**Exercise details**
Below are records; report how many of their lines contain the word "width", giving only the number.

**Data**
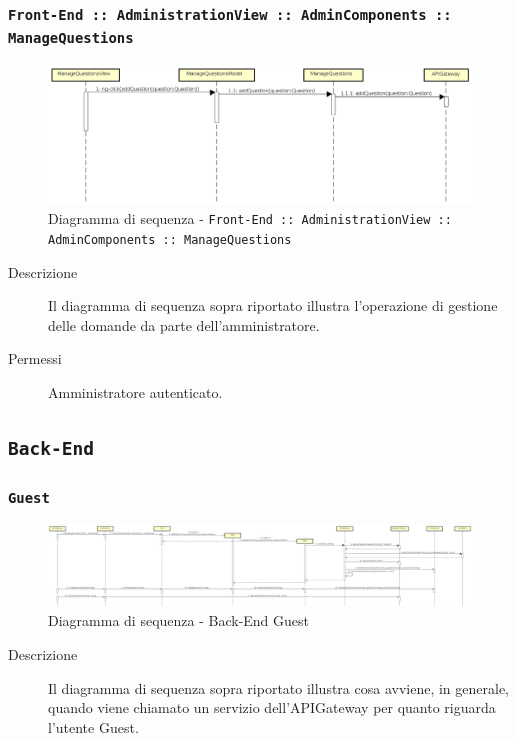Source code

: \documentclass[../DefinizioneDiProdotto.tex]{subfiles}
\begin{document}
		\subsubsection{\texttt{Front-End :: AdministrationView :: AdminComponents :: ManageQuestions}}
		\begin{figure}[!h]
			\centering
			\includegraphics[width=\textwidth]{DiagrammiSequenza/Front-End/AdministrationView/ManageQuestions.png}
			\caption{Diagramma di sequenza - \texttt{Front-End :: AdministrationView :: AdminComponents :: ManageQuestions }}
		\end{figure}
		\begin{description}
			\item [Descrizione] Il diagramma di sequenza sopra riportato illustra l'operazione di gestione delle domande da parte dell'amministratore.
			\item [Permessi] Amministratore autenticato.
		\end{description}

	\subsection{\texttt{Back-End}}
		\subsubsection{\texttt{Guest}}
		\begin{figure}[!h]
			\centering
			\includegraphics[width=\textwidth]{DiagrammiSequenza/Back-End/DiagrammaSequenzaBackendGuest.png}
			\caption{Diagramma di sequenza - Back-End Guest }
		\end{figure}
		\begin{description}
			\item [Descrizione] Il diagramma di sequenza sopra riportato illustra cosa avviene, in generale, quando viene chiamato un servizio dell'APIGateway per quanto riguarda l'utente Guest.
		\end{description}
\end{document}

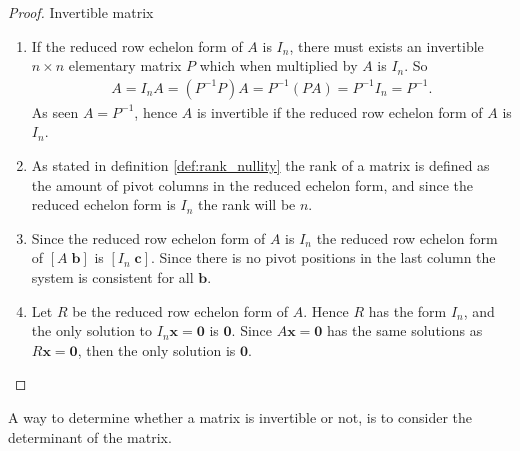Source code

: \begin{proof}{Invertible matrix}
\begin{enumerate}
    \item  If the reduced row echelon form of $A$ is $I_n$, there must exists an invertible $n \times n$ elementary matrix $P$ which when multiplied by $A$ is $I_n$. So
    \begin{align*}
        A=I_nA=(P^{-1}P)A=P^{-1}(PA)=P^{-1}I_n=P^{-1}.
    \end{align*}
    As seen $A=P^{-1}$, hence $A$ is invertible if the reduced row echelon form of $A$ is $I_n$. 
    \item As stated in definition \ref{def:rank_nullity} the rank of a matrix is defined as the amount of pivot columns in the reduced echelon form, and since the reduced echelon form is $I_n$ the rank will be $n$.
    \item Since the reduced row echelon form of $A$ is $I_n$ the reduced row echelon form of $[A\;\textbf{b}]$ is $[I_n\;\textbf{c}]$. Since there is no pivot positions in the last column the system is consistent for all $\textbf{b}$.
    \item Let $R$ be the reduced row echelon form of $A$. 
    Hence $R$ has the form $I_n$, and the only solution to $I_n\mathbf{x}= \mathbf{0}$ is $\mathbf{0}$. Since $A\mathbf{x}=\mathbf{0}$ has the same solutions as $R\mathbf{x}=\mathbf{0}$, then the only solution is $\mathbf{0}$.
\end{enumerate}
\qedsymbol
\end{proof}
A way to determine whether a matrix is invertible or not, is to consider the determinant of the matrix.

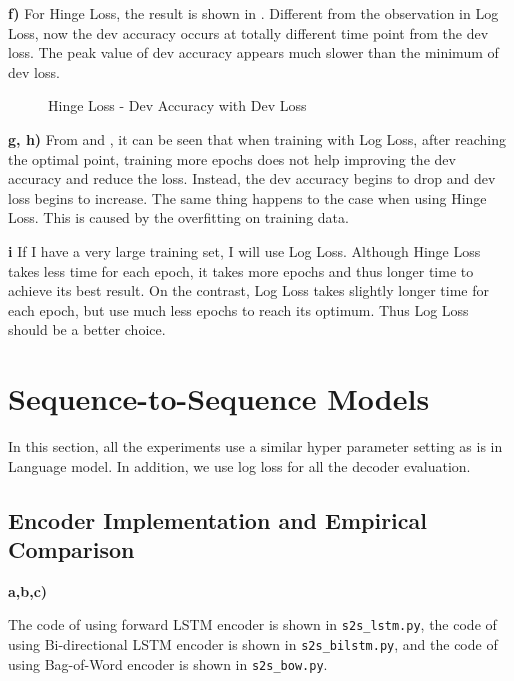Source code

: \documentclass{article}
\begin{document}
\textbf{f)}
For Hinge Loss, the result is shown in . Different from the observation in Log Loss, now the dev accuracy occurs at totally different time point from the dev loss. The peak value of dev accuracy appears much slower than the minimum of dev loss.
\begin{figure}
\centering
{}
\caption{Hinge Loss - Dev Accuracy with Dev Loss}
\label{fig:hingeloss_acc_loss}
\end{figure}

\textbf{g, h)}
From  and , it can be seen that when training with Log Loss, after reaching the optimal point, training more epochs does not help improving the dev accuracy and reduce the loss. Instead, the dev accuracy begins to drop and dev loss begins to increase. The same thing happens to the case when using Hinge Loss. This is caused by the overfitting on training data.

\textbf{i}
If I have a very large training set, I will use Log Loss. Although Hinge Loss takes less time for each epoch, it takes more epochs and thus longer time to achieve its best result. On the contrast, Log Loss takes slightly longer time for each epoch, but use much less epochs to reach its optimum. Thus Log Loss should be a better choice.

\section{Sequence-to-Sequence Models}
In this section, all the experiments use a similar hyper parameter setting as is in Language model. In addition, we use log loss for all the decoder evaluation.
\subsection{Encoder Implementation and Empirical Comparison}
\textbf{a,b,c)} 

The code of using forward LSTM encoder is shown in \texttt{s2s\_lstm.py}, 
the code of using Bi-directional LSTM encoder is shown in \texttt{s2s\_bilstm.py}, and 
the code of using Bag-of-Word encoder is shown in \texttt{s2s\_bow.py}. 
\end{document}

**Answer section**
2